12 kwietnia 2016 odbyło się spotkanie w MEN z panem G. Pochopieniem, którego celem było zapoznanie członków grupy roboczej z modelem liczenia kosztów ponoszonych przez szkoły w związku z edukacją domową. Model został przygotowany dla szkół publicznych w dwóch wariantach: dla szkół z liczbą dzieci ED mniejszą niż liczba uczniów stacjonarnych oraz w sytuacji gdy liczba dzieci ED jest większa od liczby uczniów stacjonarnych. Z zaprezentowanych przez MEN wyliczeń poziom kosztów ponoszonych przez szkoły waha się między 22% a 31%. Przedstawiciele ED wskazali na dwa problemy związane z przyjętymi do modelu założeniami:
- Zbyt niski poziom godzin zajęć dodatkowych uwzględnionych w modelu
- Zbyt niska liczba godzin przeznaczonych na przeprowadzenie egzaminów klasyfikacyjnych
Ustalenia:
- Na kolejnym spotkaniu 21 kwietnia 2016 przedstawiciele ED przedstawią własną wersję modelu kosztów z uwzględnieniem realiów funkcjonowania szkół ED.

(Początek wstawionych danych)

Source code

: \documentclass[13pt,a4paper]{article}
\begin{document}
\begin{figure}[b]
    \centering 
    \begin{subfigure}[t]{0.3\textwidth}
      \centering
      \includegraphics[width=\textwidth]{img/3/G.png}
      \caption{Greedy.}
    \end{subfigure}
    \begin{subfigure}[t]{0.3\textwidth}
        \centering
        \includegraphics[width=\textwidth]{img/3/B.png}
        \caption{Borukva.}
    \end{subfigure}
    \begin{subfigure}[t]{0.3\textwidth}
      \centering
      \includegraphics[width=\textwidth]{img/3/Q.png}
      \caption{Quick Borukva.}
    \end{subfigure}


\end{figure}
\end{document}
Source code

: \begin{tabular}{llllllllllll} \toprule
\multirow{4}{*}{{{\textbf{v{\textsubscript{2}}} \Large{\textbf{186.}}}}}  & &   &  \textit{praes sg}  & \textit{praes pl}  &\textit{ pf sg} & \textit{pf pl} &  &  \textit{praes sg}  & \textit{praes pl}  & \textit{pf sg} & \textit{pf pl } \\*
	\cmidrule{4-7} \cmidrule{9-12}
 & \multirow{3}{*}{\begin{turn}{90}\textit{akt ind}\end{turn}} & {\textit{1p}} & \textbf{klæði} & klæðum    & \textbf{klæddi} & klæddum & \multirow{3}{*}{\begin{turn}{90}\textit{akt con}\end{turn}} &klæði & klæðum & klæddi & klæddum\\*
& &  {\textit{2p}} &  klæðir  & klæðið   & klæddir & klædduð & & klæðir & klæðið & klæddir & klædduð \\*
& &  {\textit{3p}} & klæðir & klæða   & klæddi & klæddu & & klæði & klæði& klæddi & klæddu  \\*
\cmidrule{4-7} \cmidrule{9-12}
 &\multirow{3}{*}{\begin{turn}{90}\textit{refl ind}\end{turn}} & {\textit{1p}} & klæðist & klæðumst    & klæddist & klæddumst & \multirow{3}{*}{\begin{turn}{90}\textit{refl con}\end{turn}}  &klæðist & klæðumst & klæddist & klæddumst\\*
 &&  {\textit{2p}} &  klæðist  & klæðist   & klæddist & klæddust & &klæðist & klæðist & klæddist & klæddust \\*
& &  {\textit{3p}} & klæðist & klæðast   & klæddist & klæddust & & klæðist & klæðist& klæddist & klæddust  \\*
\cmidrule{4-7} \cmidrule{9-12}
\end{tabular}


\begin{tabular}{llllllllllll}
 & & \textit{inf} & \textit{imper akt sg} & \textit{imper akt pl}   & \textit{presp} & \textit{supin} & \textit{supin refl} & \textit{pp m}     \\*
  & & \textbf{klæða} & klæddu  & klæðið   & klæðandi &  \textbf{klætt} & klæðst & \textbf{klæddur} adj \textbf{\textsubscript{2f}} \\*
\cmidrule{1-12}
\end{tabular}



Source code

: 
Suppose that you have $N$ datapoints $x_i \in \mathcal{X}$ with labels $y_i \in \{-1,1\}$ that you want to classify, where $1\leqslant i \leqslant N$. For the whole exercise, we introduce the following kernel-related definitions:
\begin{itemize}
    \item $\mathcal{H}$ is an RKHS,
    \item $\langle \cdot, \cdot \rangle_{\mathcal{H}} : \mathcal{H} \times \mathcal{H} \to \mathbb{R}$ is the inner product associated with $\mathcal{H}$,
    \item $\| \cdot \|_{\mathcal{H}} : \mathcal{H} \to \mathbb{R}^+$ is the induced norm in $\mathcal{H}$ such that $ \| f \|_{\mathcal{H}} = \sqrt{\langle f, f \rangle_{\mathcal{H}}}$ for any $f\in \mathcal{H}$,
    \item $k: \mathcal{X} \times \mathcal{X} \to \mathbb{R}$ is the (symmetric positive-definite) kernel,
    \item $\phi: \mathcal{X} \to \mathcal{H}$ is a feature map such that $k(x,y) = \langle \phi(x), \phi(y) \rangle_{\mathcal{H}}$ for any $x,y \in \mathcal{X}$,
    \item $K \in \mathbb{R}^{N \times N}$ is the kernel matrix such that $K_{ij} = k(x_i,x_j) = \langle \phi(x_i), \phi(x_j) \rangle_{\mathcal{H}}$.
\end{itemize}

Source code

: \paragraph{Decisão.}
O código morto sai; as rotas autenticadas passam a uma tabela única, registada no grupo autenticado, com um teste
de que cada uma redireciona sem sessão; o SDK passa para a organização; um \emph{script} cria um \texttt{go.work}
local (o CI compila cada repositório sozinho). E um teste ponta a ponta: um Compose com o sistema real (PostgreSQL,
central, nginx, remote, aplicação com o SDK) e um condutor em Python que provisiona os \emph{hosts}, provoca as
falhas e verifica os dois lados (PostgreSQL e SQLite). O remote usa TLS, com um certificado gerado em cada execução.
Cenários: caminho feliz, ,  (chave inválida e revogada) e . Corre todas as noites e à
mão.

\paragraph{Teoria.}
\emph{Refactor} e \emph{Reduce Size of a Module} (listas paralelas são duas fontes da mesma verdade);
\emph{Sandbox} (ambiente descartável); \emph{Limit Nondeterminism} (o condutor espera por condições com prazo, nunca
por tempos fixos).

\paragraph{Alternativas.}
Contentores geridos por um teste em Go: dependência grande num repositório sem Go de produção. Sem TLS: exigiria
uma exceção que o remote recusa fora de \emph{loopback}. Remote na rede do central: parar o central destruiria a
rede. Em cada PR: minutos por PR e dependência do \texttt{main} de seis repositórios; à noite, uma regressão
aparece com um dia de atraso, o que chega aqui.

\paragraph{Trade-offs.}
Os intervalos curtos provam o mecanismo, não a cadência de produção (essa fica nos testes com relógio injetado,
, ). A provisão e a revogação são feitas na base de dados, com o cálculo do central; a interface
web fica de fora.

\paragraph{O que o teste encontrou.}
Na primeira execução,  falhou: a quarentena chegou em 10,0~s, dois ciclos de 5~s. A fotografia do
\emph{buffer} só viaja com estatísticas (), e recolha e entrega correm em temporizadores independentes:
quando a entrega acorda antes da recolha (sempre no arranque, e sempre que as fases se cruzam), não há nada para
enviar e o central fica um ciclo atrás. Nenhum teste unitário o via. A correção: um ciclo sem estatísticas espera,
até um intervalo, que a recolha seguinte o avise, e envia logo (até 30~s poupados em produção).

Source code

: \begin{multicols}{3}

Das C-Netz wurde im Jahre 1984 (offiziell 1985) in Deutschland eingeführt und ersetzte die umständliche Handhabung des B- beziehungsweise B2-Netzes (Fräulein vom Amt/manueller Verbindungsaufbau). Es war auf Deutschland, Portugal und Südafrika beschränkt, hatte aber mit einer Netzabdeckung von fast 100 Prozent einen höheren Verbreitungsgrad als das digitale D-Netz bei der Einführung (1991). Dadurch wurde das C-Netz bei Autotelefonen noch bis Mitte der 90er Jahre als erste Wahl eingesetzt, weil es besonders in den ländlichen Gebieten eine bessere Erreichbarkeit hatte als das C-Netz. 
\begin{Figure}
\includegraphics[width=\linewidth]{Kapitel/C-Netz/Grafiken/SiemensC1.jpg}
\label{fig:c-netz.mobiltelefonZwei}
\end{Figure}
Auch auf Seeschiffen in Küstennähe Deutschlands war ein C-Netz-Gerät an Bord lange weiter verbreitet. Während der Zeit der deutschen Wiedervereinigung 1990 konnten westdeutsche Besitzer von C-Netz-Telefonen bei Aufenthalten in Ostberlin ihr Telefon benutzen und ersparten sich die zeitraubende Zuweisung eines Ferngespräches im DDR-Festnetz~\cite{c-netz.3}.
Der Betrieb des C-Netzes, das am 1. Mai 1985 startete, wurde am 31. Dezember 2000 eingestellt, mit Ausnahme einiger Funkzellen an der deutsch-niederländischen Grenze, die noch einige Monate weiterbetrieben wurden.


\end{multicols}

- Pan G. Pochopień przygotuje model dla podstawowych szkół niepublicznych.
Pytanie do tekstu:
„poziom kosztów ponoszonych przez szkoły waha się między 22% a 31%”
Pytanie: 22%-31% czego?
Pytania do modelu (-ów)
1 Czy modele rozliczają koszty administracyjne na uczniów w ED? Mam na myśli koszty wynagrodzeń dyrekcji, sekretariatu, administracji, księgowości, pomocy dydaktycznych itp. dozwolone formy wydawania dotacji, które nie są zajęciami ?
2 Czy nie warto zbudować modelu dla szkoły, która ma tylko uczniów w ED?
3 Na jakiej podstawie (informacyjnej) budowane są modele? Czy na podstawie danych z SIO czy na podstawie danych spoza SIO? A jeśli spoza to skąd te dane i jaka jest ich wiarygodność?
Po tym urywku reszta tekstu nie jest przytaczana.